Max Planck Institute for Solid State Research, Heisenbergstr. 1, 70569 Stuttgart, Germany.
Chemistry. 2010 Feb 1;16(5):1464-9. doi: 10.1002/chem.200902538.
Crystallization of [Ag(14)(C[triple bond]CtBu)(12)Cl][BF(4)] and different polyoxometalates in organic solvents yields a series of new intercluster compounds: Ag(14)(C[triple bond]CtBu)(12)Cl(CH(3)CN)[W(6)O(19)] (1), (nBu(4)N)Ag(14)(C[triple bond]CtBu)(12)Cl(CH(3)CN)[PW(12)O(40)] (2), and Ag(14)(C[triple bond]CtBu)(12)ClAg(14)(C[triple bond]CtBu)(12)Cl(CH(3)CN)[SiMo(12)O(40)] (3). Applying the same technique to a system starting from polymeric {[Ag(3)(C[triple bond]CtBu)(2)][BF(4)]0.6 H(2)O}(n) and the polyoxometalate (nBu(4)N)(2)[W(6)O(19)] results in the formation of [Ag(14)(C[triple bond]CtBu)(12)(CH(3)CN)(2)][W(6)O(19)] (4). Here, the Ag(14) cluster is generated from polymeric {[Ag(3)(C[triple bond]CtBu)(2)][BF(4)]0.6 H(2)O}(n) during crystallization. In a similar way, [Ag(15)(C[triple bond]CtBu)(12)(CH(3)CN)(5)][PW(12)O(40)] (5) has been obtained from {[Ag(3)(C[triple bond]CtBu)(2)][BF(4)]0.6 H(2)O}(n) and (nBu(4)N)(3)[PW(12)O(40)]. The use of charged building blocks was intentional, because at these conditions the contribution of long-range Coulomb interactions would benefit most from full periodicity of the intercluster compound, thus favoring formation of well-crystalline materials. The latter has been achieved, indeed. However, as a most conspicuous feature, equally charged species aggregate, which demonstrates that the short-range interactions between the "surfaces" of the clusters represent the more powerful structure direction forces than the long-range Coulomb bonding. This observation is of significant importance for understanding the mechanisms underlying self-organization of monodisperse and structurally well-defined particles of nanometer size.

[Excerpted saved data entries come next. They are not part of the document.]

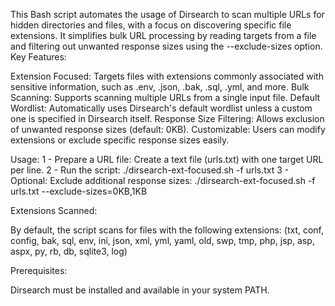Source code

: This Bash script automates the usage of Dirsearch to scan multiple URLs for hidden directories and files, with a focus on discovering specific file extensions. It simplifies bulk URL processing by reading targets from a file and filtering out unwanted response sizes using the --exclude-sizes option.
Key Features:

Extension Focused: Targets files with extensions commonly associated with sensitive information, such as .env, .json, .bak, .sql, .yml, and more.
Bulk Scanning: Supports scanning multiple URLs from a single input file.
Default Wordlist: Automatically uses Dirsearch's default wordlist unless a custom one is specified in Dirsearch itself.
Response Size Filtering: Allows exclusion of unwanted response sizes (default: 0KB).
Customizable: Users can modify extensions or exclude specific response sizes easily.

Usage:
1 - Prepare a URL file: Create a text file (urls.txt) with one target URL per line.
2 - Run the script:
./dirsearch-ext-focused.sh -f urls.txt
3 - Optional: Exclude additional response sizes:
./dirsearch-ext-focused.sh -f urls.txt --exclude-sizes=0KB,1KB

Extensions Scanned:

By default, the script scans for files with the following extensions:
(txt, conf, config, bak, sql, env, ini, json, xml, yml, yaml, old, swp, tmp, php, jsp, asp, aspx, py, rb, db, sqlite3, log)


Prerequisites:

Dirsearch must be installed and available in your system PATH.
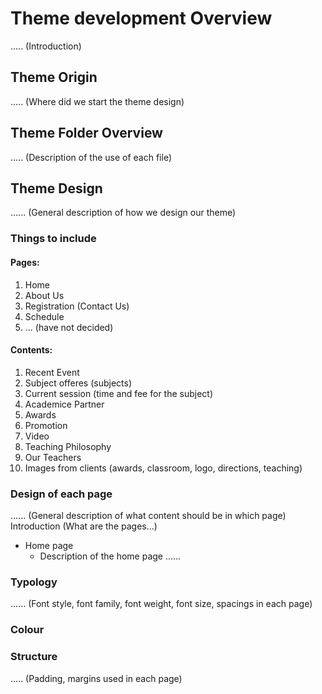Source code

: # Theme development Overview
..... (Introduction)


## Theme Origin
..... (Where did we start the theme design)


## Theme Folder Overview
..... (Description of the use of each file)


## Theme Design
...... (General description of how we design our theme)


### Things to include
#### Pages: 
1. Home 
2. About Us
3. Registration (Contact Us)
4. Schedule 
5. ... (have not decided)

#### Contents: 
1. Recent Event
2. Subject offeres (subjects)
3. Current session (time and fee for the subject)
4. Academice Partner
5. Awards
6. Promotion
7. Video
8. Teaching Philosophy
9. Our Teachers
10. Images from clients (awards, classroom, logo, directions, teaching)


### Design of each page
...... (General description of what content should be in which page)
Introduction (What are the pages...)
- Home page
  - Description of the home page
......


### Typology
...... (Font style, font family, font weight, font size, spacings in each page)


### Colour


### Structure
..... (Padding, margins used in each page)


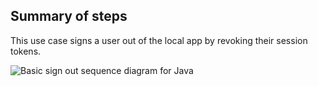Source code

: ## Summary of steps

This use case signs a user out of the local app by revoking their session tokens.

<div class="common-image-format">

![Basic sign out sequence diagram for Java](/img/oie-embedded-sdk/oie-embedded-sdk-use-case-simple-sign-out-seq-nodejs.png
 "Basic sign out sequence diagram for Java]")

</div>
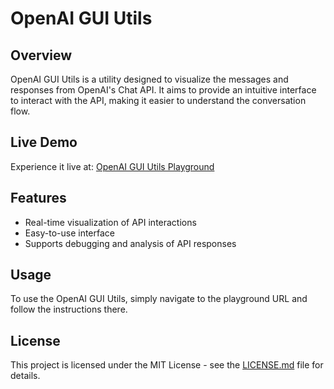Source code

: # OpenAI GUI Utils

## Overview

OpenAI GUI Utils is a utility designed to visualize the messages and responses from OpenAI's Chat API. It aims to provide an intuitive interface to interact with the API, making it easier to understand the conversation flow.

## Live Demo

Experience it live at: [OpenAI GUI Utils Playground](https://baseballyama.github.io/openai-chat-visualizer/)

## Features

- Real-time visualization of API interactions
- Easy-to-use interface
- Supports debugging and analysis of API responses

## Usage

To use the OpenAI GUI Utils, simply navigate to the playground URL and follow the instructions there.

## License

This project is licensed under the MIT License - see the [LICENSE.md](LICENSE.md) file for details.
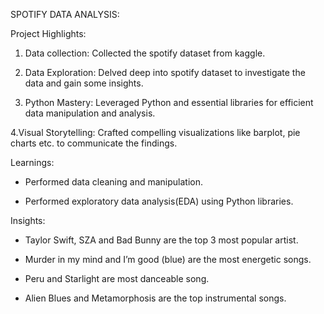 SPOTIFY DATA ANALYSIS:



Project Highlights:

1. Data collection: Collected the spotify dataset from kaggle.

2. Data Exploration: Delved deep into spotify dataset to investigate the data and gain some insights.

3. Python Mastery: Leveraged Python and essential libraries for efficient data manipulation and analysis.

4.Visual Storytelling: Crafted compelling visualizations like barplot, pie charts etc. to communicate the findings.



 Learnings:

 - Performed data cleaning and manipulation.

 - Performed exploratory data analysis(EDA) using Python libraries.



 Insights:

-  Taylor Swift, SZA and Bad Bunny are the top 3 most popular artist.

- Murder in my mind and I’m good (blue) are the most energetic songs.

- Peru and Starlight are most danceable song.

- Alien Blues and Metamorphosis are the top instrumental songs.
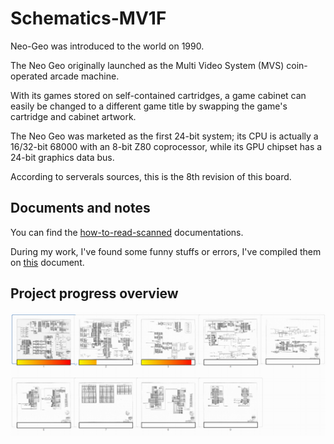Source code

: # Schematics-MV1F
 
Neo-Geo was introduced to the world on 1990.

The Neo Geo originally launched as the Multi Video System (MVS) coin-operated arcade machine. 

With its games stored on self-contained cartridges, a game cabinet can easily be changed to a different game title by swapping the game's cartridge and cabinet artwork.

The Neo Geo was marketed as the first 24-bit system; its CPU is actually a 16/32-bit 68000 with an 8-bit Z80 coprocessor, while its GPU chipset has a 24-bit graphics data bus. 

According to serverals sources, this is the 8th revision of this board.

## Documents and notes

You can find the [how-to-read-scanned](docs/schematics-reading.md) documentations.

During my work, I've found some funny stuffs or errors, I've compiled them on [this](docs/schematics-errors.md) document.

## Project progress overview

![Project progress Overview](/img/project-progress.png)
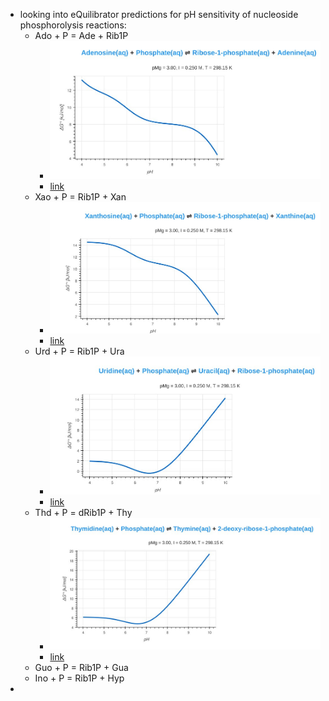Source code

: - looking into eQuilibrator predictions for pH sensitivity of nucleoside phosphorolysis reactions:
	- Ado + P = Ade + Rib1P
		- ![image.png](../assets/image_1712201766861_0.png)
		- [link](https://equilibrator.weizmann.ac.il/graph_reaction?p_h=7.5%20dimensionless&p_mg=3.0%20dimensionless&ionic_strength=0.25%20molar&temperature=298.15%20kelvin&e_potential=0%20volt&reactantsId=200&reactantsName=Adenosine&reactantsCoeff=-1&reactantsPhase=aqueous&reactantsAbundance=1.0&reactantsAbundanceUnit=millimolar&reactantsId=12&reactantsName=Phosphate&reactantsCoeff=-1&reactantsPhase=aqueous&reactantsAbundance=1.0&reactantsAbundanceUnit=millimolar&reactantsId=281&reactantsName=Ribose-1-phosphate&reactantsCoeff=1&reactantsPhase=aqueous&reactantsAbundance=1.0&reactantsAbundanceUnit=millimolar&reactantsId=160&reactantsName=Adenine&reactantsCoeff=1&reactantsPhase=aqueous&reactantsAbundance=1.0&reactantsAbundanceUnit=millimolar&vary_ph=1)
	- Xao + P = Rib1P + Xan
		- ![image.png](../assets/image_1712201977323_0.png)
		- [link](https://equilibrator.weizmann.ac.il/graph_reaction?p_h=7.5%20dimensionless&p_mg=3.0%20dimensionless&ionic_strength=0.25%20molar&temperature=298.15%20kelvin&e_potential=0%20volt&reactantsId=652&reactantsName=Xanthosine&reactantsCoeff=-1&reactantsPhase=aqueous&reactantsAbundance=1.0&reactantsAbundanceUnit=millimolar&reactantsId=12&reactantsName=Phosphate&reactantsCoeff=-1&reactantsPhase=aqueous&reactantsAbundance=1.0&reactantsAbundanceUnit=millimolar&reactantsId=281&reactantsName=Ribose-1-phosphate&reactantsCoeff=1&reactantsPhase=aqueous&reactantsAbundance=1.0&reactantsAbundanceUnit=millimolar&reactantsId=165&reactantsName=Xanthine&reactantsCoeff=1&reactantsPhase=aqueous&reactantsAbundance=1.0&reactantsAbundanceUnit=millimolar&vary_ph=1)
	- Urd + P = Rib1P + Ura
		- ![image.png](../assets/image_1712201991286_0.png)
		- [link](https://equilibrator.weizmann.ac.il/graph_reaction?p_h=7.5%20dimensionless&p_mg=3.0%20dimensionless&ionic_strength=0.25%20molar&temperature=298.15%20kelvin&e_potential=0%20volt&reactantsId=274&reactantsName=Uridine&reactantsCoeff=-1&reactantsPhase=aqueous&reactantsAbundance=1.0&reactantsAbundanceUnit=millimolar&reactantsId=12&reactantsName=Phosphate&reactantsCoeff=-1&reactantsPhase=aqueous&reactantsAbundance=1.0&reactantsAbundanceUnit=millimolar&reactantsId=150&reactantsName=Uracil&reactantsCoeff=1&reactantsPhase=aqueous&reactantsAbundance=1.0&reactantsAbundanceUnit=millimolar&reactantsId=281&reactantsName=Ribose-1-phosphate&reactantsCoeff=1&reactantsPhase=aqueous&reactantsAbundance=1.0&reactantsAbundanceUnit=millimolar&vary_ph=1)
	- Thd + P = dRib1P + Thy
		- ![image.png](../assets/image_1712202002745_0.png)
		- [link](https://equilibrator.weizmann.ac.il/graph_reaction?p_h=7.5%20dimensionless&p_mg=3.0%20dimensionless&ionic_strength=0.25%20molar&temperature=298.15%20kelvin&e_potential=0%20volt&reactantsId=399&reactantsName=Thymidine&reactantsCoeff=-1&reactantsPhase=aqueous&reactantsAbundance=1.0&reactantsAbundanceUnit=millimolar&reactantsId=12&reactantsName=Phosphate&reactantsCoeff=-1&reactantsPhase=aqueous&reactantsAbundance=1.0&reactantsAbundanceUnit=millimolar&reactantsId=366&reactantsName=Thymine&reactantsCoeff=1&reactantsPhase=aqueous&reactantsAbundance=1.0&reactantsAbundanceUnit=millimolar&reactantsId=983&reactantsName=2-deoxy-ribose-1-phosphate&reactantsCoeff=1&reactantsPhase=aqueous&reactantsAbundance=1.0&reactantsAbundanceUnit=millimolar&vary_ph=1)
	- Guo + P = Rib1P + Gua
	- Ino + P = Rib1P + Hyp
-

[Ag(14)(C[三键]CtBu)(12)Cl][BF(4)]和不同多金属氧酸盐在有机溶剂中的结晶生成了一系列新的聚簇化合物:Ag(14)(C[三键]CtBu)(12)Cl(CH(3)CN)[W(6)O(19)] (1)、(nBu(4)N)Ag(14)(C[三键]CtBu)(12)Cl(CH(3)CN)[PW(12)O(40)] (2)和Ag(14)(C[三键]CtBu)(12)ClAg(14)(C[三键]CtBu)(12)Cl(CH(3)CN)[SiMo(12)O(40)] (3)。应用相同的技术,从聚合物[{Ag(3)(C[三键]CtBu)(2)}][BF(4)]0.6 H(2)O}(n)和多金属氧酸盐(nBu(4)N)(2)[W(6)O(19)]开始的体系中生成了[Ag(14)(C[三键]CtBu)(12)(CH(3)CN)(2)][W(6)O(19)] (4)。在这里,Ag(14)簇是在结晶过程中从聚合物[{Ag(3)(C[三键]CtBu)(2)}][BF(4)]0.6 H(2)O}(n)生成的。同样,[Ag(15)(C[三键]CtBu)(12)(CH(3)CN)(5)][PW(12)O(40)] (5)也可以从[{Ag(3)(C[三键]CtBu)(2)}][BF(4)]0.6 H(2)O}(n)和(nBu(4)N)(3)[PW(12)O(40)]获得。使用带电构建块是有意的,因为在这些条件下,远程库仑相互作用的贡献将最受益于聚簇化合物的完全周期性,从而有利于形成结晶良好的材料。实际上已经实现了这一点。然而,作为一个最显著的特征,等电物种聚集,这表明簇的“表面”之间的短程相互作用代表了比远程库仑键更强有力的结构方向力。这一观察结果对理解纳米尺寸单分散和结构明确的颗粒自组织的机制具有重要意义。